Investing is essentially an endeavor to get an edge over the markets. If you do not care about performing better than the market, you should probably just buy an index fund and match the market returns. If you are a stock investor, there are a few key ratios you need to understand before you invest in any stock. You also need to know the situations where these ratios do not work and may indeed lead you astray.
Price to Earnings Ratio (P/E Ratio)
At its very simple, the Price to Earnings ratio is a measure of how the market values the earnings of the company. You can calculate the P/E Ratio as
P/E Ratio = Total Market Capitalization/Net Income, or alternatively as,
P/E Ratio = Price of the Stock/Earnings per Share
An oft quoted rule of thumb is that the average P/E ratio of the market is around 15. Any stock less than this might be a good value.
Complication in using P/E ratio at its face value
However, things are not always as simple. There are many situations where a P/E ratio might not be a good indicator of the value. For example,
- P/E ratios are often different in different industries. A growth industry could be valued at a higher P/E ratio compared to an old manufacturing industry
- P/E ratios might be abnormally high or abnormally low if the company has experienced certain special events that has temporarily impacted the earnings – for example, a one time profit booked for an asset sale. In this case, earnings per share may be high causing the P/E ratio to become low, but since this one off profit event is not likely to be repeated, the market will not reward the company with a higher multiple. Do not make the mistake of taking a low P/E ratio at its face value. Always ask the question if there is a specific reason why it is so low
Price to Book Ratio (P/B Ratio)
Rather than valuing a company based on its profit generating capability as the P/E ratio does, the Price to Book ratio looks at the company valuation based on its book value (see: what is book value?). Essentially, you are looking at the company assets and liabilities and making a value judgment.
Normally, a P/B ratio of less than 1 suggests that the company can be purchased for less than what the net assets are worth, after all debts are paid.

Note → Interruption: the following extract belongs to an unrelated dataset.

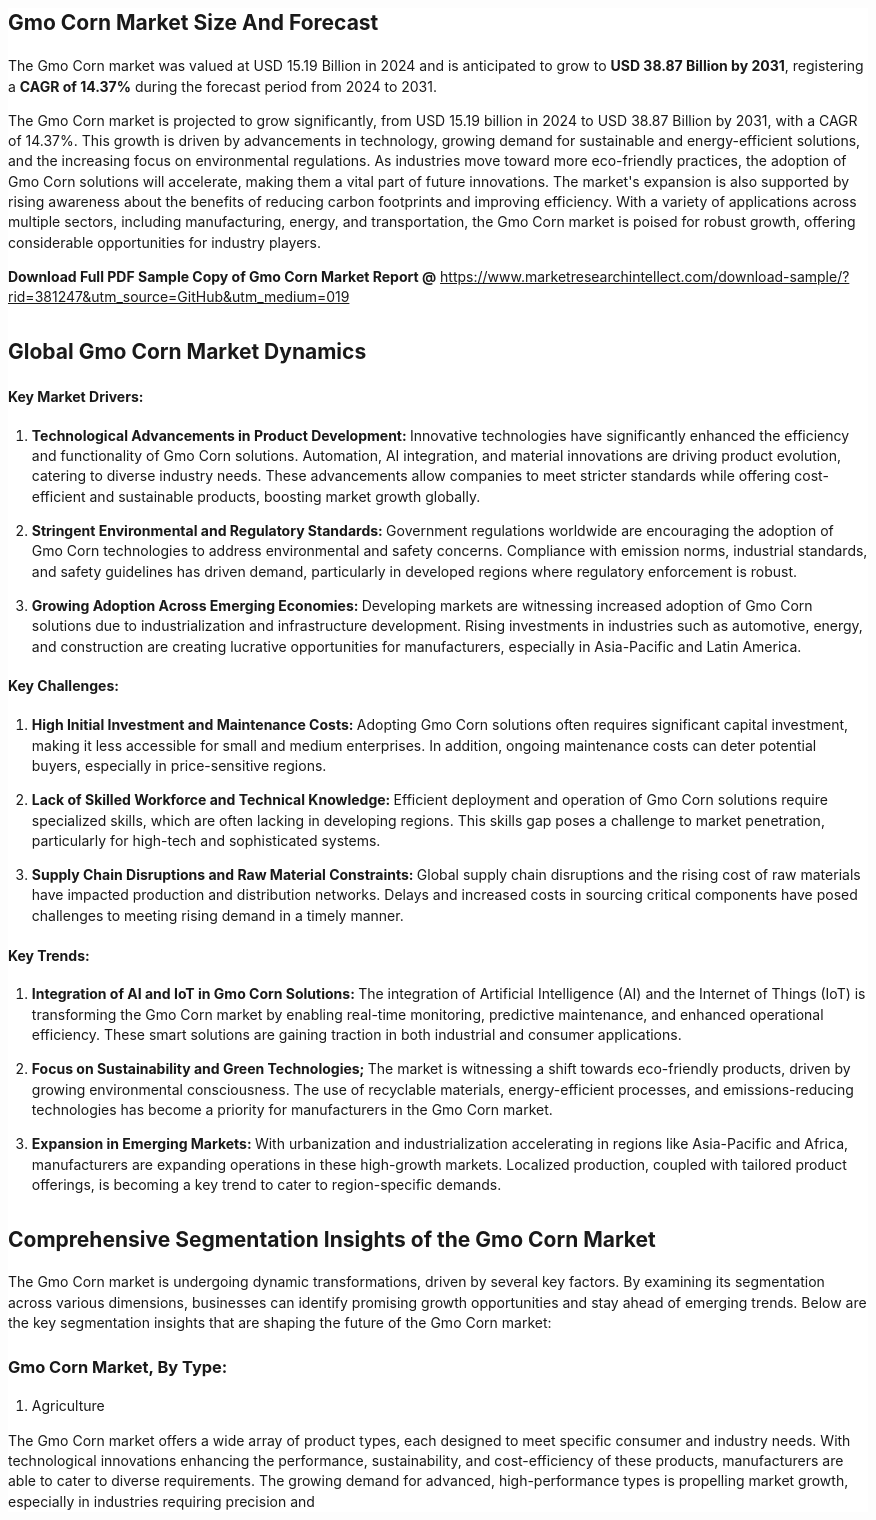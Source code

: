 <h2>Gmo Corn Market Size And Forecast</h2><p>The Gmo Corn market was valued at USD 15.19 Billion in 2024 and is anticipated to grow to <strong>USD 38.87 Billion by 2031</strong>, registering a <strong>CAGR of 14.37%</strong> during the forecast period from 2024 to 2031.</p><p>The Gmo Corn market is projected to grow significantly, from USD 15.19 billion in 2024 to USD 38.87 Billion by 2031, with a CAGR of 14.37%. This growth is driven by advancements in technology, growing demand for sustainable and energy-efficient solutions, and the increasing focus on environmental regulations. As industries move toward more eco-friendly practices, the adoption of Gmo Corn solutions will accelerate, making them a vital part of future innovations. The market's expansion is also supported by rising awareness about the benefits of reducing carbon footprints and improving efficiency. With a variety of applications across multiple sectors, including manufacturing, energy, and transportation, the Gmo Corn market is poised for robust growth, offering considerable opportunities for industry players.</p><p><strong>Download Full PDF Sample Copy of Gmo Corn Market Report @</strong>&nbsp;<a href="https://www.marketresearchintellect.com/download-sample/?rid=381247&amp;utm_source=GitHub&amp;utm_medium=019">https://www.marketresearchintellect.com/download-sample/?rid=381247&amp;utm_source=GitHub&amp;utm_medium=019</a></p><h2>Global Gmo Corn Market Dynamics</h2><h4><strong>Key Market Drivers:</strong></h4><ol><li><p><strong>Technological Advancements in Product Development:&nbsp;</strong>Innovative technologies have significantly enhanced the efficiency and functionality of Gmo Corn solutions. Automation, AI integration, and material innovations are driving product evolution, catering to diverse industry needs. These advancements allow companies to meet stricter standards while offering cost-efficient and sustainable products, boosting market growth globally.</p></li><li><p><strong>Stringent Environmental and Regulatory Standards:&nbsp;</strong>Government regulations worldwide are encouraging the adoption of Gmo Corn technologies to address environmental and safety concerns. Compliance with emission norms, industrial standards, and safety guidelines has driven demand, particularly in developed regions where regulatory enforcement is robust.</p></li><li><p><strong>Growing Adoption Across Emerging Economies:&nbsp;</strong>Developing markets are witnessing increased adoption of Gmo Corn solutions due to industrialization and infrastructure development. Rising investments in industries such as automotive, energy, and construction are creating lucrative opportunities for manufacturers, especially in Asia-Pacific and Latin America.</p></li></ol><h4><strong>Key Challenges:</strong></h4><ol><li><p><strong>High Initial Investment and Maintenance Costs:&nbsp;</strong>Adopting Gmo Corn solutions often requires significant capital investment, making it less accessible for small and medium enterprises. In addition, ongoing maintenance costs can deter potential buyers, especially in price-sensitive regions.</p></li><li><p><strong>Lack of Skilled Workforce and Technical Knowledge:&nbsp;</strong>Efficient deployment and operation of Gmo Corn solutions require specialized skills, which are often lacking in developing regions. This skills gap poses a challenge to market penetration, particularly for high-tech and sophisticated systems.</p></li><li><p><strong>Supply Chain Disruptions and Raw Material Constraints:&nbsp;</strong>Global supply chain disruptions and the rising cost of raw materials have impacted production and distribution networks. Delays and increased costs in sourcing critical components have posed challenges to meeting rising demand in a timely manner.</p></li></ol><h4><strong>Key Trends:</strong></h4><ol><li><p><strong>Integration of AI and IoT in Gmo Corn Solutions:&nbsp;</strong>The integration of Artificial Intelligence (AI) and the Internet of Things (IoT) is transforming the Gmo Corn market by enabling real-time monitoring, predictive maintenance, and enhanced operational efficiency. These smart solutions are gaining traction in both industrial and consumer applications.</p></li><li><p><strong>Focus on Sustainability and Green Technologies;&nbsp;</strong>The market is witnessing a shift towards eco-friendly products, driven by growing environmental consciousness. The use of recyclable materials, energy-efficient processes, and emissions-reducing technologies has become a priority for manufacturers in the Gmo Corn market.</p></li><li><p><strong>Expansion in Emerging Markets:&nbsp;</strong>With urbanization and industrialization accelerating in regions like Asia-Pacific and Africa, manufacturers are expanding operations in these high-growth markets. Localized production, coupled with tailored product offerings, is becoming a key trend to cater to region-specific demands.</p></li></ol><div class="article-main__content" data-test-id="publishing-text-block"><h2>Comprehensive Segmentation Insights of the Gmo Corn Market</h2><p>The Gmo Corn market is undergoing dynamic transformations, driven by several key factors. By examining its segmentation across various dimensions, businesses can identify promising growth opportunities and stay ahead of emerging trends. Below are the key segmentation insights that are shaping the future of the Gmo Corn market:</p><h3><strong>Gmo Corn Market, By Type:<br /></strong></h3><ol><li>Agriculture</li></ol><p>The Gmo Corn market offers a wide array of product types, each designed to meet specific consumer and industry needs. With technological innovations enhancing the performance, sustainability, and cost-efficiency of these products, manufacturers are able to cater to diverse requirements. The growing demand for advanced, high-performance types is propelling market growth, especially in industries requiring precision and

Complication in using P/B ratio at its face value
The book value of the company, as reported on its balance sheet may not be close to the real market value of the assets. Two distinct situations may arise:
- Reported book value is less than the market value of the assets: This can occur if the company has many old assets purchased years ago. The value of these assets may not have been marked to the market and are still being carried at the original cost. Some examples are, real estate, inventory (especially if the company uses LIFO inventory method), prestigious office buildings that have appreciated much in value, etc. In these cases, the P/B ratio might be higher than 1, but if you revalue these assets to the current market prices, the company may still be an attractive value.
- Reported book value is higher than the market value of the assets: You are more likely to see this situation. For example, if the company has done any acquisitions in the past, it is likely to have Goodwill and Intangibles on its balance sheet as part of the assets. Goodwill represents the premium the company paid to acquire another over and above the fair market value of the acquired company. This premium in most cases turns out to be either vanity or hopes and aspirations of the acquiring company and a conservative investor should zero it out in the book value calculations.

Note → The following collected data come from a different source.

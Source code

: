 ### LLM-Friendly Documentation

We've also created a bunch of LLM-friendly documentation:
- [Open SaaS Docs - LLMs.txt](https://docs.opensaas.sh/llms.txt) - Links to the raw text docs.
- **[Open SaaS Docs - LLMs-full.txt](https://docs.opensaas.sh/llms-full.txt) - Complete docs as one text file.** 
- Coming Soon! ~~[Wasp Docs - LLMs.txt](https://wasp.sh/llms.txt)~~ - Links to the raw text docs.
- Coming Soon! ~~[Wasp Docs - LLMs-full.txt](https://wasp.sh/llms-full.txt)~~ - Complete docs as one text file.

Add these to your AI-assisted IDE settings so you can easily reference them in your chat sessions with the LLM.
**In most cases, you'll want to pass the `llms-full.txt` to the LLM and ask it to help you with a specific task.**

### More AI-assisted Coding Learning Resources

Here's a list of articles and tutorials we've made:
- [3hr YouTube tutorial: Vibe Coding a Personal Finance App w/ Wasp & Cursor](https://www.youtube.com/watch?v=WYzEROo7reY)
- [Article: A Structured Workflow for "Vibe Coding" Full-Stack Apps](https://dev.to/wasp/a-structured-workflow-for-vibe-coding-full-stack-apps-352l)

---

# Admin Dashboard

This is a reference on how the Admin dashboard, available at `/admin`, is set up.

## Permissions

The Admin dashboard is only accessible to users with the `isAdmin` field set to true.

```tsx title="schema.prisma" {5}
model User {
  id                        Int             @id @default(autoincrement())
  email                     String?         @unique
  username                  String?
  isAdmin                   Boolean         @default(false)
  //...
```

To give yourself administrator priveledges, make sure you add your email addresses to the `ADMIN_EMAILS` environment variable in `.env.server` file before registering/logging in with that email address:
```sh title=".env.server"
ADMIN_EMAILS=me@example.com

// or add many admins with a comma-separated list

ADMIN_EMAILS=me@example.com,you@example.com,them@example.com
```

Intangibles represent intangible assets such as customer accounts, patent portfolio, etc. and do have some value but how much is not easily calculable. Companies tend to be overly optimistic in these cases as well and these values should be discounted. In these cases, the calculated P/B ratio might be lower than 1 but the stock may still not be a good value
PEG ratio is calculated as the P/E Ratio divided by the Earnings Growth rate. If a stock has a P/E ratio of 15, and the earnings are growing by 15% a year, then the company has a PEG ratio of 1. Normally, you are advised to look for companies with PEG ratio below 1.
Complication in using PEG ratio at its face value
- P/E ratio might not be representative. This is covered in the P/E ratio section and care should be taken to adjust for anomalies in the earnings.
- Earnings growth rate is an estimate and there are countless reasons why this may not be achieved. Earnings growth may slow because of increased competition, economic issues, demand deterioration, or many other factors. If you buy a stock based on the PEG ratio and earnings growth slows, you overpaid for the stock and may not see the profits you expect. It is also likely that earnings growth may in fact accelerate, but these stocks would generally have a high P/E ratio to begin with.
These ratios generally provide a great starting point to start researching a company. Using them in the initial screens can offer up some great stocks you can invest in, but ultimately you should look a little deeper in each of these stocks to make sure these ratios are giving you the right information.